We have a bunch of chef-managed servers that are physical machines hosted at Rackspace. Rackspace’s host naming scheme involves a 6-digit number preceeding the hostname, ie 123456-app1.foo.com. These names are hard to remember, and we don’t have public DNS records for all of our chef-controlled servers. We would prefer not to make public DNS records, but we also don’t want to have to knife ssh "name:123456-app1.foo.com" (after doing a knife show to find the actual node name).

Solution

I wrote a knife plugin that cleans up node names into their easy-to-remember components and prints names and IPs formatted for inclusion in a hosts file.

I added a couple of extra options to simplify hostnames automatically.

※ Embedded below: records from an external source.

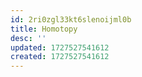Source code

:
 ```yaml
---
id: 2ri0zgl33kt6slenoijml0b
title: Homotopy
desc: ''
updated: 1727527541612
created: 1727527541612
---
```

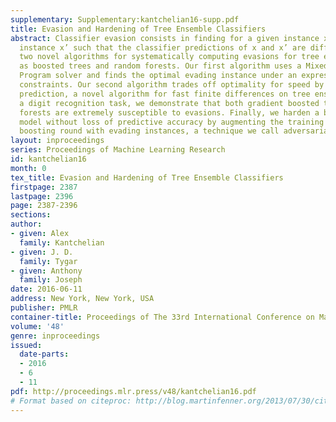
 ```yaml
---
supplementary: Supplementary:kantchelian16-supp.pdf
title: Evasion and Hardening of Tree Ensemble Classifiers
abstract: Classifier evasion consists in finding for a given instance x the “nearest”
  instance x’ such that the classifier predictions of x and x’ are different. We present
  two novel algorithms for systematically computing evasions for tree ensembles such
  as boosted trees and random forests. Our first algorithm uses a Mixed Integer Linear
  Program solver and finds the optimal evading instance under an expressive set of
  constraints. Our second algorithm trades off optimality for speed by using symbolic
  prediction, a novel algorithm for fast finite differences on tree ensembles. On
  a digit recognition task, we demonstrate that both gradient boosted trees and random
  forests are extremely susceptible to evasions. Finally, we harden a boosted tree
  model without loss of predictive accuracy by augmenting the training set of each
  boosting round with evading instances, a technique we call adversarial boosting.
layout: inproceedings
series: Proceedings of Machine Learning Research
id: kantchelian16
month: 0
tex_title: Evasion and Hardening of Tree Ensemble Classifiers
firstpage: 2387
lastpage: 2396
page: 2387-2396
sections: 
author:
- given: Alex
  family: Kantchelian
- given: J. D.
  family: Tygar
- given: Anthony
  family: Joseph
date: 2016-06-11
address: New York, New York, USA
publisher: PMLR
container-title: Proceedings of The 33rd International Conference on Machine Learning
volume: '48'
genre: inproceedings
issued:
  date-parts:
  - 2016
  - 6
  - 11
pdf: http://proceedings.mlr.press/v48/kantchelian16.pdf
# Format based on citeproc: http://blog.martinfenner.org/2013/07/30/citeproc-yaml-for-bibliographies/
---
```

Since all (most) of the servers that I connect to are at the same domain foo.com, I drop the last two elements and add the remainder as an alias. So the output for a host named app1.foo.com with IP 10.0.0.1 would look like:

10.0.0.1 app1.foo.com app1

which I put into my hosts file, and now I can just ssh app1 to get to that server.

Also, I added an otion to remove the leading Rackspace identifying number. So the output for a host named 123456-app1.foo.com with IP 10.0.0.1 would look like:

10.0.0.1 123456-app1.foo.com app1.foo.com app1

And of course, because this is a knife plugin, you can generate output for all your chef-controlled hosts at once, or limit the output using a chef search query.

Getting It

The gem is available at rubygems.org as well as from GitHub.

Installation

Add this line to your application’s Gemfile:

gem 'knife-hosts'

And then execute:

$ bundle

Or install it yourself with:

$ gem install knife-hosts

Usage

knife hosts [-di] [QUERY]

Copy the output to your /etc/hosts Use an optional chef search query to limit the output.

We add friendly aliases a couple of ways:

  1. We strip trailing domain elements (default 2) from the end of node names and add an alias:
10.1.1.1 foo.bar.com foo

You can override the number of domain elements stripped with the -d [N], --drop-elements [N] option, and disable it completely with -d 0

  1. Rackspace prefaces the hostname of physical nodes with an identifying number, eg 000000-foo.bar.com We strip this number and add the leftover host name as an alias, eg:
10.1.1.1 000000-foo.bar.com foo.bar.com

If you happen to name your nodes with a leading number and then a hyphen, you may want to disable this behavior with -i, --ignore-strip-rackspace option.